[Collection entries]
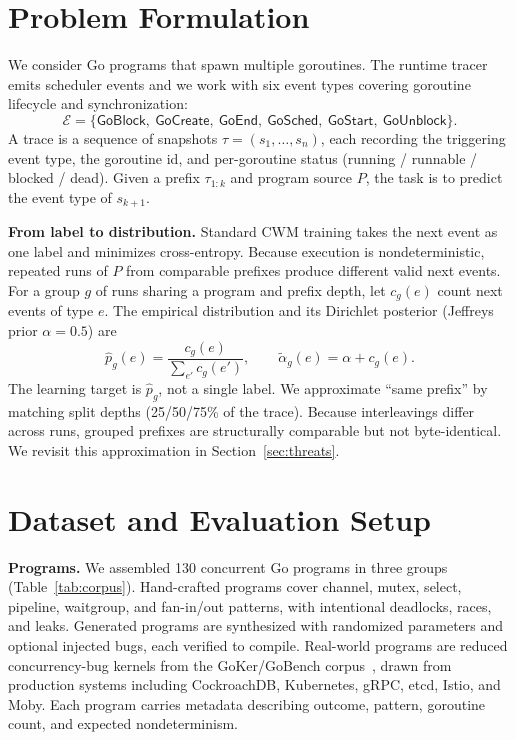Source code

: \documentclass{svproc}
\newcommand{\pblock}{\textsf{GoBlock}}
\newcommand{\punblock}{\textsf{GoUnblock}}
\newcommand{\pstart}{\textsf{GoStart}}
\newcommand{\pcreate}{\textsf{GoCreate}}
\newcommand{\pend}{\textsf{GoEnd}}
\newcommand{\psched}{\textsf{GoSched}}
\begin{document}
\section{Problem Formulation}\label{sec:problem}

We consider Go programs that spawn multiple goroutines. The runtime
tracer emits scheduler events and we work with six event types covering
goroutine lifecycle and synchronization:
\[
\mathcal{E}=\{\pblock,\ \pcreate,\ \pend,\ \psched,\ \pstart,\ \punblock\}.
\]
A trace is a sequence of snapshots $\tau=(s_1,\dots,s_n)$, each
recording the triggering event type, the goroutine id, and per-goroutine
status (running / runnable / blocked / dead). Given a prefix $\tau_{1:k}$
and program source $P$, the task is to predict the event type of $s_{k+1}$.

\textbf{From label to distribution.}
Standard CWM training takes the next event as one label and minimizes
cross-entropy. Because execution is nondeterministic, repeated runs of
$P$ from comparable prefixes produce different valid next events. For a
group $g$ of runs sharing a program and prefix depth, let $c_g(e)$ count
next events of type $e$. The empirical distribution and its Dirichlet
posterior (Jeffreys prior $\alpha{=}0.5$) are
\begin{equation}
\hat{p}_g(e)=\frac{c_g(e)}{\sum_{e'}c_g(e')},\qquad
\tilde{\alpha}_g(e)=\alpha + c_g(e).
\end{equation}
The learning target is $\hat p_g$, not a single label. We approximate
``same prefix'' by matching split depths (25/50/75\% of the trace). Because
interleavings differ across runs, grouped prefixes are structurally
comparable but not byte-identical. We revisit this approximation in
Section~\ref{sec:threats}.

\section{Dataset and Evaluation Setup}\label{sec:data}

\textbf{Programs.}
We assembled 130 concurrent Go programs in three groups
(Table~\ref{tab:corpus}). Hand-crafted programs cover channel, mutex,
select, pipeline, waitgroup, and fan-in/out patterns, with intentional
deadlocks, races, and leaks. Generated programs are synthesized with
randomized parameters and optional injected bugs, each verified to
compile. Real-world programs are reduced concurrency-bug kernels from
the GoKer/GoBench corpus~\cite{goker}, drawn from production systems
including CockroachDB, Kubernetes, gRPC, etcd, Istio, and Moby. Each
program carries metadata describing outcome, pattern, goroutine count,
and expected nondeterminism.
\end{document}
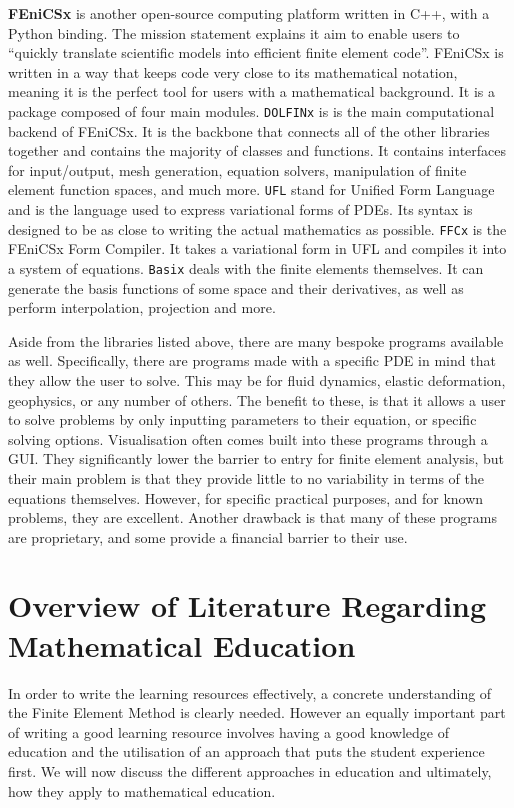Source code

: \textbf{FEniCSx} \cite{fenics} is another open-source computing platform written in C++, with a Python binding. The mission statement explains it aim to enable users to ``quickly translate scientific models into efficient finite element code''. FEniCSx is written in a way that keeps code very close to its mathematical notation, meaning it is the perfect tool for users with a mathematical background. It is a package composed of four main modules. \texttt{DOLFINx} is is the main computational backend of FEniCSx. It is the backbone that connects all of the other libraries together and contains the majority of classes and functions. It contains interfaces for input/output, mesh generation, equation solvers, manipulation of finite element function spaces, and much more. \texttt{UFL} stand for Unified Form Language and is the language used to express variational forms of PDEs. Its syntax is designed to be as close to writing the actual mathematics as possible. \texttt{FFCx} is the FEniCSx Form Compiler. It takes a variational form in UFL and compiles it into a system of equations. \texttt{Basix} deals with the finite elements themselves. It can generate the basis functions of some space and their derivatives, as well as perform interpolation, projection and more.

\pagebreak

Aside from the libraries listed above, there are many bespoke programs available as well. Specifically, there are programs made with a specific PDE in mind that they allow the user to solve. This may be for fluid dynamics, elastic deformation, geophysics, or any number of others. The benefit to these, is that it allows a user to solve problems by only inputting parameters to their equation, or specific solving options. Visualisation often comes built into these programs through a GUI. They significantly lower the barrier to entry for finite element analysis, but their main problem is that they provide little to no variability in terms of the equations themselves. However, for specific practical purposes, and for known problems, they are excellent. Another drawback is that many of these programs are proprietary, and some provide a financial barrier to their use.

\section{Overview of Literature Regarding Mathematical Education}

In order to write the learning resources effectively, a concrete understanding of the Finite Element Method is clearly needed. However an equally important part of writing a good learning resource involves having a good knowledge of education and the utilisation of an approach that puts the student experience first. We will now discuss the different approaches in education and ultimately, how they apply to mathematical education.

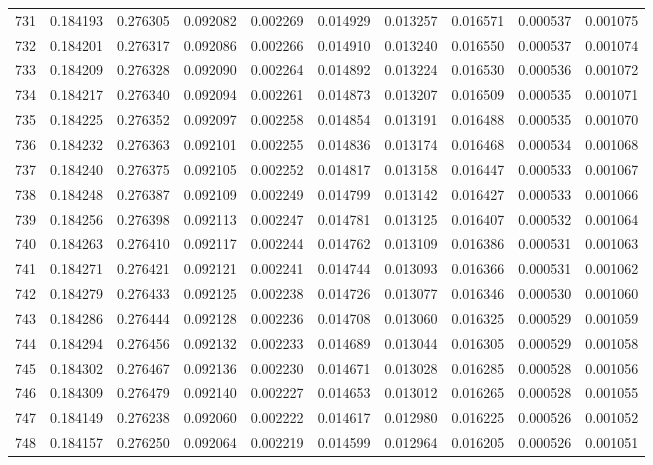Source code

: \begin{tabular}{lrrrrrrrrr}
731 & 0.184193 & 0.276305 & 0.092082 & 0.002269 & 0.014929 & 0.013257 & 0.016571 & 0.000537 & 0.001075 \\
732 & 0.184201 & 0.276317 & 0.092086 & 0.002266 & 0.014910 & 0.013240 & 0.016550 & 0.000537 & 0.001074 \\
733 & 0.184209 & 0.276328 & 0.092090 & 0.002264 & 0.014892 & 0.013224 & 0.016530 & 0.000536 & 0.001072 \\
734 & 0.184217 & 0.276340 & 0.092094 & 0.002261 & 0.014873 & 0.013207 & 0.016509 & 0.000535 & 0.001071 \\
735 & 0.184225 & 0.276352 & 0.092097 & 0.002258 & 0.014854 & 0.013191 & 0.016488 & 0.000535 & 0.001070 \\
736 & 0.184232 & 0.276363 & 0.092101 & 0.002255 & 0.014836 & 0.013174 & 0.016468 & 0.000534 & 0.001068 \\
737 & 0.184240 & 0.276375 & 0.092105 & 0.002252 & 0.014817 & 0.013158 & 0.016447 & 0.000533 & 0.001067 \\
738 & 0.184248 & 0.276387 & 0.092109 & 0.002249 & 0.014799 & 0.013142 & 0.016427 & 0.000533 & 0.001066 \\
739 & 0.184256 & 0.276398 & 0.092113 & 0.002247 & 0.014781 & 0.013125 & 0.016407 & 0.000532 & 0.001064 \\
740 & 0.184263 & 0.276410 & 0.092117 & 0.002244 & 0.014762 & 0.013109 & 0.016386 & 0.000531 & 0.001063 \\
741 & 0.184271 & 0.276421 & 0.092121 & 0.002241 & 0.014744 & 0.013093 & 0.016366 & 0.000531 & 0.001062 \\
742 & 0.184279 & 0.276433 & 0.092125 & 0.002238 & 0.014726 & 0.013077 & 0.016346 & 0.000530 & 0.001060 \\
743 & 0.184286 & 0.276444 & 0.092128 & 0.002236 & 0.014708 & 0.013060 & 0.016325 & 0.000529 & 0.001059 \\
744 & 0.184294 & 0.276456 & 0.092132 & 0.002233 & 0.014689 & 0.013044 & 0.016305 & 0.000529 & 0.001058 \\
745 & 0.184302 & 0.276467 & 0.092136 & 0.002230 & 0.014671 & 0.013028 & 0.016285 & 0.000528 & 0.001056 \\
746 & 0.184309 & 0.276479 & 0.092140 & 0.002227 & 0.014653 & 0.013012 & 0.016265 & 0.000528 & 0.001055 \\
747 & 0.184149 & 0.276238 & 0.092060 & 0.002222 & 0.014617 & 0.012980 & 0.016225 & 0.000526 & 0.001052 \\
748 & 0.184157 & 0.276250 & 0.092064 & 0.002219 & 0.014599 & 0.012964 & 0.016205 & 0.000526 & 0.001051 \\

\end{tabular}
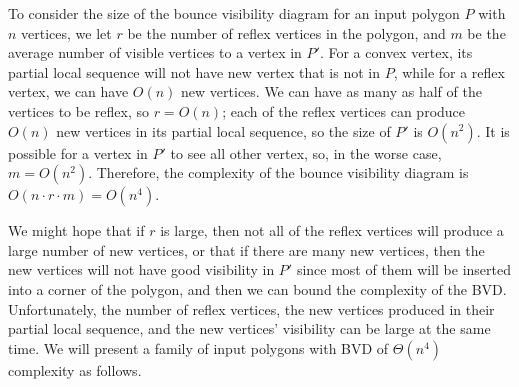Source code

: \documentclass[letterpaper, 10 pt, conference]{ieeeconf}  %
\begin{document}
To consider the size of the bounce visibility diagram for an input polygon $P$ with $n$ vertices, we let $r$ be the number of reflex vertices in the polygon, and $m$ be the average number of visible vertices to a vertex in $P'$. For a convex vertex, its partial local sequence will not have new vertex that is not in $P$, while for a reflex vertex, we can have $O(n)$ new vertices. We can have as many as half of the vertices to be reflex, so $r = O(n)$; each of the reflex vertices can produce $O(n)$ new vertices in its partial local sequence, so the size of $P'$ is $O(n^2)$. It is possible for a vertex in $P'$ to see all other vertex, so, in the worse case, $m = O(n^2)$. Therefore, the complexity of the bounce visibility diagram is $O(n\cdot r\cdot m) = O(n^4)$. 

We might hope that if $r$ is large, then not all of the reflex vertices will produce a large number of new vertices, or that if there are many new vertices, then the new vertices will not have good visibility in $P'$ since most of them will be inserted into a corner of the polygon, and then we can bound the complexity of the BVD. Unfortunately, the number of reflex vertices, the new vertices produced in their partial local sequence, and the new vertices' visibility can be large at the same time. We will present a family of input polygons with BVD of $\Theta(n^4)$ complexity as follows. 
\end{document}
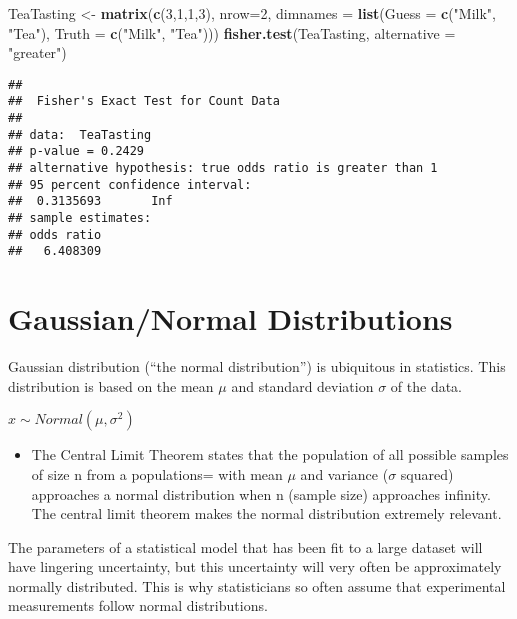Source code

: \documentclass[
]{article}
\newenvironment{Shaded}{\begin{snugshade}}{\end{snugshade}}
\newcommand{\DataTypeTok}[1]{\textcolor[rgb]{0.13,0.29,0.53}{#1}}
\newcommand{\DecValTok}[1]{\textcolor[rgb]{0.00,0.00,0.81}{#1}}
\newcommand{\KeywordTok}[1]{\textcolor[rgb]{0.13,0.29,0.53}{\textbf{#1}}}
\newcommand{\NormalTok}[1]{#1}
\newcommand{\StringTok}[1]{\textcolor[rgb]{0.31,0.60,0.02}{#1}}
\providecommand{\tightlist}{%
  \setlength{\itemsep}{0pt}\setlength{\parskip}{0pt}}
\begin{document}
\begin{Shaded}
\begin{Highlighting}[]
\NormalTok{TeaTasting <-}
\StringTok{  }\KeywordTok{matrix}\NormalTok{(}\KeywordTok{c}\NormalTok{(}\DecValTok{3}\NormalTok{,}\DecValTok{1}\NormalTok{,}\DecValTok{1}\NormalTok{,}\DecValTok{3}\NormalTok{), }
         \DataTypeTok{nrow=}\DecValTok{2}\NormalTok{, }
         \DataTypeTok{dimnames =} \KeywordTok{list}\NormalTok{(}\DataTypeTok{Guess =} \KeywordTok{c}\NormalTok{(}\StringTok{"Milk"}\NormalTok{, }\StringTok{"Tea"}\NormalTok{), }
                         \DataTypeTok{Truth =} \KeywordTok{c}\NormalTok{(}\StringTok{"Milk"}\NormalTok{, }\StringTok{"Tea"}\NormalTok{)))}
\KeywordTok{fisher.test}\NormalTok{(TeaTasting, }\DataTypeTok{alternative =} \StringTok{"greater"}\NormalTok{)}
\end{Highlighting}
\end{Shaded}

\begin{verbatim}
## 
##  Fisher's Exact Test for Count Data
## 
## data:  TeaTasting
## p-value = 0.2429
## alternative hypothesis: true odds ratio is greater than 1
## 95 percent confidence interval:
##  0.3135693       Inf
## sample estimates:
## odds ratio 
##   6.408309
\end{verbatim}

\hypertarget{gaussiannormal-distributions}{%
\section{Gaussian/Normal
Distributions}\label{gaussiannormal-distributions}}

Gaussian distribution (``the normal distribution'') is ubiquitous in
statistics. This distribution is based on the mean \(\mu\) and standard
deviation \(\sigma\) of the data.

\(x \sim Normal(\mu, \sigma^2)\)

\begin{itemize}
\tightlist
\item
  The Central Limit Theorem states that the population of all possible
  samples of size n from a populations= with mean \(\mu\) and variance
  (\(\sigma\) squared) approaches a normal distribution when n (sample
  size) approaches infinity. The central limit theorem makes the normal
  distribution extremely relevant.
\end{itemize}

The parameters of a statistical model that has been fit to a large
dataset will have lingering uncertainty, but this uncertainty will very
often be approximately normally distributed. This is why statisticians
so often assume that experimental measurements follow normal
distributions.
\end{document}
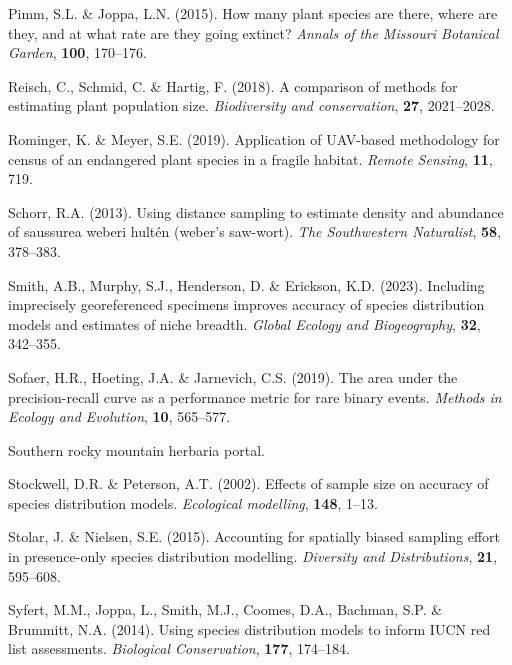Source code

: \documentclass[
]{article}
\newlength{\cslhangindent}
\newenvironment{CSLReferences}[2] %
 {\begin{list}{}{%
  \setlength{\itemindent}{0pt}
  \setlength{\leftmargin}{0pt}
  \setlength{\parsep}{0pt}
  \ifodd #1
   \setlength{\leftmargin}{\cslhangindent}
   \setlength{\itemindent}{-1\cslhangindent}
  \fi
  \setlength{\itemsep}{#2\baselineskip}}}
 {\end{list}}
\begin{document}
\begin{CSLReferences}{1}{1}
Pimm, S.L. \& Joppa, L.N. (2015). How many plant species are there,
where are they, and at what rate are they going extinct? \emph{Annals of
the Missouri Botanical Garden}, \textbf{100}, 170--176.

Reisch, C., Schmid, C. \& Hartig, F. (2018). A comparison of methods for
estimating plant population size. \emph{Biodiversity and conservation},
\textbf{27}, 2021--2028.

Rominger, K. \& Meyer, S.E. (2019). Application of UAV-based methodology
for census of an endangered plant species in a fragile habitat.
\emph{Remote Sensing}, \textbf{11}, 719.

Schorr, R.A. (2013). Using distance sampling to estimate density and
abundance of saussurea weberi hult{é}n (weber's saw-wort). \emph{The
Southwestern Naturalist}, \textbf{58}, 378--383.

Smith, A.B., Murphy, S.J., Henderson, D. \& Erickson, K.D. (2023).
Including imprecisely georeferenced specimens improves accuracy of
species distribution models and estimates of niche breadth. \emph{Global
Ecology and Biogeography}, \textbf{32}, 342--355.

Sofaer, H.R., Hoeting, J.A. \& Jarnevich, C.S. (2019). The area under
the precision-recall curve as a performance metric for rare binary
events. \emph{Methods in Ecology and Evolution}, \textbf{10}, 565--577.

Southern rocky mountain herbaria portal.

Stockwell, D.R. \& Peterson, A.T. (2002). Effects of sample size on
accuracy of species distribution models. \emph{Ecological modelling},
\textbf{148}, 1--13.

Stolar, J. \& Nielsen, S.E. (2015). Accounting for spatially biased
sampling effort in presence-only species distribution modelling.
\emph{Diversity and Distributions}, \textbf{21}, 595--608.

Syfert, M.M., Joppa, L., Smith, M.J., Coomes, D.A., Bachman, S.P. \&
Brummitt, N.A. (2014). Using species distribution models to inform IUCN
red list assessments. \emph{Biological Conservation}, \textbf{177},
174--184.


\end{CSLReferences}
\end{document}
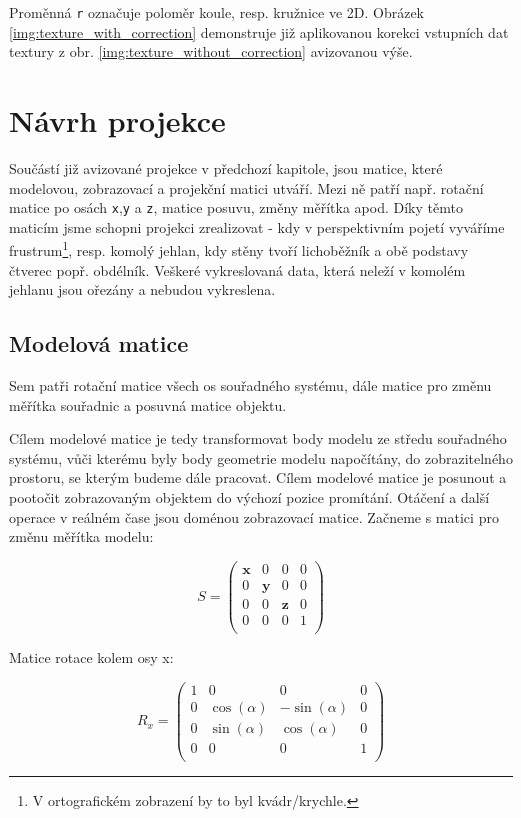 Proměnná \texttt{r} označuje poloměr koule, resp. kružnice ve 2D. Obrázek \ref{img:texture_with_correction} demonstruje již aplikovanou  korekci vstupních dat  textury z obr. \ref{img:texture_without_correction} avizovanou výše.
 

\newpage


\section{Návrh projekce}
Součástí již avizované projekce v předchozí kapitole, jsou matice, které modelovou, zobrazovací a projekční matici utváří. Mezi ně patří např. rotační matice po osách \texttt{x},\texttt{y} a \texttt{z}, matice posuvu, změny měřítka apod. Díky těmto maticím jsme schopni projekci zrealizovat - kdy v perspektivním pojetí vyváříme frustrum\footnote{V ortografickém zobrazení by to byl kvádr/krychle.}, resp. komolý jehlan, kdy stěny tvoří lichoběžník a obě podstavy čtverec popř. obdélník. Veškeré vykreslovaná data, která neleží v komolém jehlanu jsou ořezány  a nebudou vykreslena. 




\subsection{Modelová matice}
Sem patři rotační matice všech os souřadného systému, dále matice pro změnu měřítka souřadnic a posuvná matice objektu.

Cílem modelové matice je tedy transformovat body modelu ze středu souřadného systému, vůči kterému byly body geometrie modelu napočítány, do zobrazitelného prostoru, se kterým budeme dále pracovat. Cílem modelové matice je posunout a pootočit zobrazovaným objektem do výchozí pozice promítání. Otáčení a další operace v reálném čase jsou  doménou zobrazovací matice. Začneme s matici pro změnu měřítka modelu:

$$
S =
\begin{pmatrix} 
\textbf{x} & 0 & 0 & 0\\
0 & \textbf{y} & 0 & 0\\ 
0 & 0 & \textbf{z} & 0\\ 
0 & 0 & 0 & 1\\ 
\end{pmatrix}$$


Matice rotace kolem osy x:

$$
R_{x}=
\begin{pmatrix} 
	1 & 0 & 0 & 0\\
	0 & \cos(\alpha) & -\sin(\alpha) & 0\\ 
	0 & \sin(\alpha) & \cos(\alpha) & 0\\ 
	0 & 0 & 0 & 1\\ 
\end{pmatrix}$$

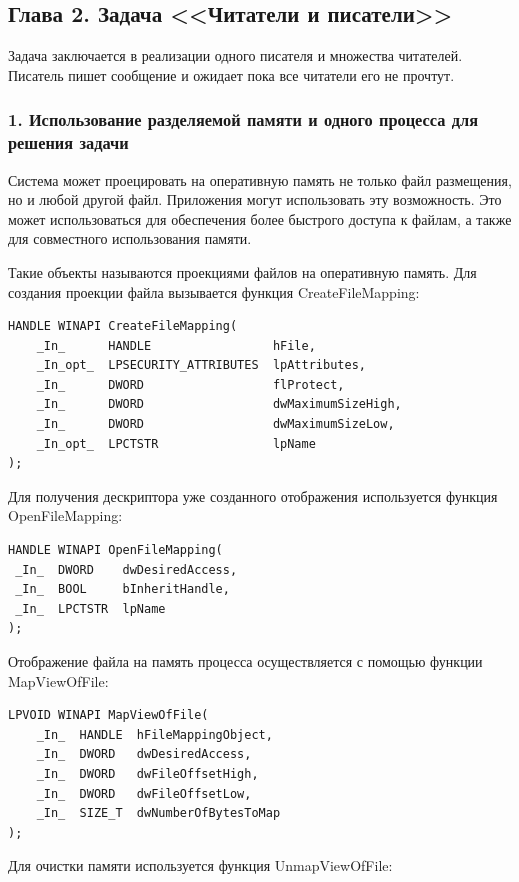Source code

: \documentclass[14pt,a4paper,report]{report}
\begin{document}
\subsection{Глава 2. Задача <<Читатели и писатели>>}

Задача заключается в реализации одного писателя и множества читателей. Писатель пишет сообщение и ожидает пока все читатели его не прочтут.

\subsubsection{1. Использование разделяемой памяти и одного процесса для решения задачи}

Система может проецировать на оперативную память не только файл размещения, но и любой другой файл. Приложения могут использовать эту возможность. Это может использоваться для обеспечения более быстрого доступа к файлам, а также для совместного использования памяти.
 
Такие объекты называются проекциями файлов на оперативную память. Для создания проекции файла вызывается функция CreateFileMapping:

\begin{verbatim}
HANDLE WINAPI CreateFileMapping(
    _In_      HANDLE                 hFile,
    _In_opt_  LPSECURITY_ATTRIBUTES  lpAttributes,
    _In_      DWORD                  flProtect,
    _In_      DWORD                  dwMaximumSizeHigh,
    _In_      DWORD                  dwMaximumSizeLow,
    _In_opt_  LPCTSTR                lpName
);
\end{verbatim}

Для получения дескриптора уже созданного отображения используется функция OpenFileMapping:

\begin{verbatim}
HANDLE WINAPI OpenFileMapping(
 _In_  DWORD    dwDesiredAccess,
 _In_  BOOL     bInheritHandle,
 _In_  LPCTSTR  lpName
);
\end{verbatim}

Отображение файла на память процесса осуществляется с помощью функции MapViewOfFile:

\begin{verbatim}
LPVOID WINAPI MapViewOfFile(
    _In_  HANDLE  hFileMappingObject,
    _In_  DWORD   dwDesiredAccess,
    _In_  DWORD   dwFileOffsetHigh,
    _In_  DWORD   dwFileOffsetLow,
    _In_  SIZE_T  dwNumberOfBytesToMap
);
\end{verbatim}

Для очистки памяти используется функция UnmapViewOfFile:
\end{document}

*Assignment*
What you return should be only the exact lines from the top of the entries through the line with "A trace is a", minus the pictures.

*Result of this task*
Source code

: \documentclass{svproc}
\newcommand{\pblock}{\textsf{GoBlock}}
\newcommand{\punblock}{\textsf{GoUnblock}}
\newcommand{\pstart}{\textsf{GoStart}}
\newcommand{\pcreate}{\textsf{GoCreate}}
\newcommand{\pend}{\textsf{GoEnd}}
\newcommand{\psched}{\textsf{GoSched}}
\begin{document}
\section{Problem Formulation}\label{sec:problem}

We consider Go programs that spawn multiple goroutines. The runtime
tracer emits scheduler events and we work with six event types covering
goroutine lifecycle and synchronization:
\[
\mathcal{E}=\{\pblock,\ \pcreate,\ \pend,\ \psched,\ \pstart,\ \punblock\}.
\]
A trace is a sequence of snapshots $\tau=(s_1,\dots,s_n)$, each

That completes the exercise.